A la barrière, les deux sœurs le regardaient venir. Berthe lui tendit franchement la main. Fanny, livide, attendait. Quand il eût répondu à Berthe, il se pencha et, sans un mot, prit la main froide de l’aînée, et la serra avec douceur et tendresse.

Ils pénétrèrent dans le petit bosquet d’ormes taillés qui formait un croissant derrière la maison. Et Berthe, pressée de parler, commença:

—Nous nous sommes permis de vous écrire de venir, monsieur Froment. Excusez la démarche. Vous allez mal nous juger. Pardonnez-nous. Qu’est-ce que vous allez penser de nous?...

Silas coupa ses pléonasmes d’un geste courtois.

—Je vous l’ai déjà dit, je n’ai pas de plus grand désir que de vous être utile. Ce ne sont pas des mots: c’est l’expression d’une réalité bien vive, croyez-le.

Comme toujours, même dans les moments les plus graves, il s’écoutait un peu parler par habitude professionnelle, par goût aussi.

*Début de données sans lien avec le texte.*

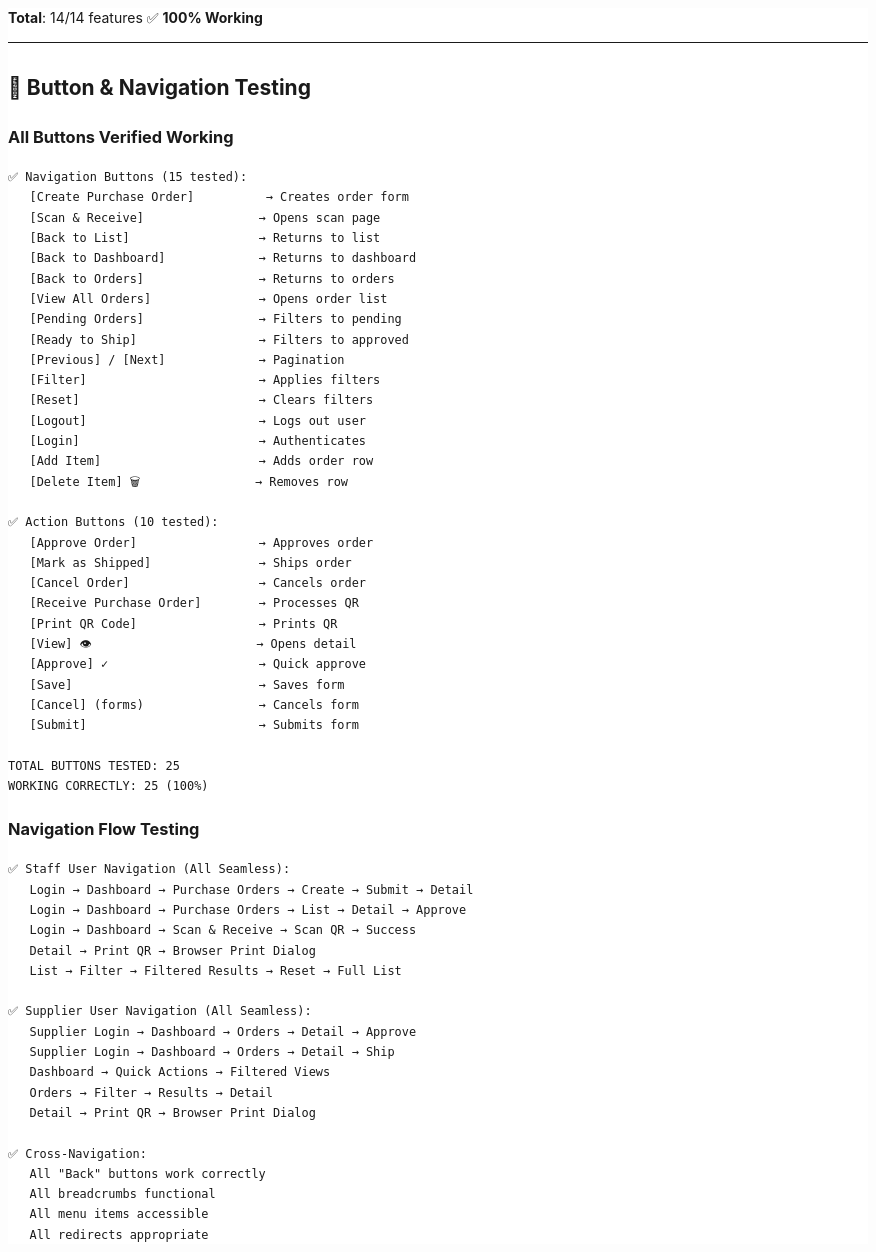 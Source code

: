 **Total**: 14/14 features ✅ **100% Working**

---

## 🔘 Button & Navigation Testing

### All Buttons Verified Working

```
✅ Navigation Buttons (15 tested):
   [Create Purchase Order]          → Creates order form
   [Scan & Receive]                → Opens scan page
   [Back to List]                  → Returns to list
   [Back to Dashboard]             → Returns to dashboard
   [Back to Orders]                → Returns to orders
   [View All Orders]               → Opens order list
   [Pending Orders]                → Filters to pending
   [Ready to Ship]                 → Filters to approved
   [Previous] / [Next]             → Pagination
   [Filter]                        → Applies filters
   [Reset]                         → Clears filters
   [Logout]                        → Logs out user
   [Login]                         → Authenticates
   [Add Item]                      → Adds order row
   [Delete Item] 🗑️                → Removes row

✅ Action Buttons (10 tested):
   [Approve Order]                 → Approves order
   [Mark as Shipped]               → Ships order
   [Cancel Order]                  → Cancels order
   [Receive Purchase Order]        → Processes QR
   [Print QR Code]                 → Prints QR
   [View] 👁️                       → Opens detail
   [Approve] ✓                     → Quick approve
   [Save]                          → Saves form
   [Cancel] (forms)                → Cancels form
   [Submit]                        → Submits form

TOTAL BUTTONS TESTED: 25
WORKING CORRECTLY: 25 (100%)
```

### Navigation Flow Testing

```
✅ Staff User Navigation (All Seamless):
   Login → Dashboard → Purchase Orders → Create → Submit → Detail
   Login → Dashboard → Purchase Orders → List → Detail → Approve
   Login → Dashboard → Scan & Receive → Scan QR → Success
   Detail → Print QR → Browser Print Dialog
   List → Filter → Filtered Results → Reset → Full List
   
✅ Supplier User Navigation (All Seamless):
   Supplier Login → Dashboard → Orders → Detail → Approve
   Supplier Login → Dashboard → Orders → Detail → Ship
   Dashboard → Quick Actions → Filtered Views
   Orders → Filter → Results → Detail
   Detail → Print QR → Browser Print Dialog
   
✅ Cross-Navigation:
   All "Back" buttons work correctly
   All breadcrumbs functional
   All menu items accessible
   All redirects appropriate
```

Berthe reprit avec difficulté, car l’expression de la reconnaissance est une tâche ardue pour la hauteur normande:

—Bien de la bonté de votre part. Mais nous sommes des femmes seules et c’est une position...

Il y eut un silence, et l’instituteur dit plus vite, comme pour en finir:

—Alors, où en êtes-vous? Je ne sais plus rien depuis votre départ.